* DATA SHOWN *
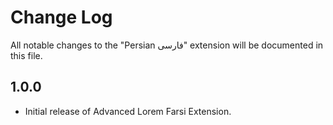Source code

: # Change Log

All notable changes to the "Persian فارسی" extension will be documented in this file.


## 1.0.0

- Initial release of Advanced Lorem Farsi Extension.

* YOUR ASSIGNMENT *
Exact copies of the lines from the one holding "# Change Log" through the last line above, and only those, make up the answer.

* RESPONSE TO THIS EXERCISE *
: # Change Log

All notable changes to the "Persian فارسی" extension will be documented in this file.


## 1.0.0

- Initial release of Advanced Lorem Farsi Extension.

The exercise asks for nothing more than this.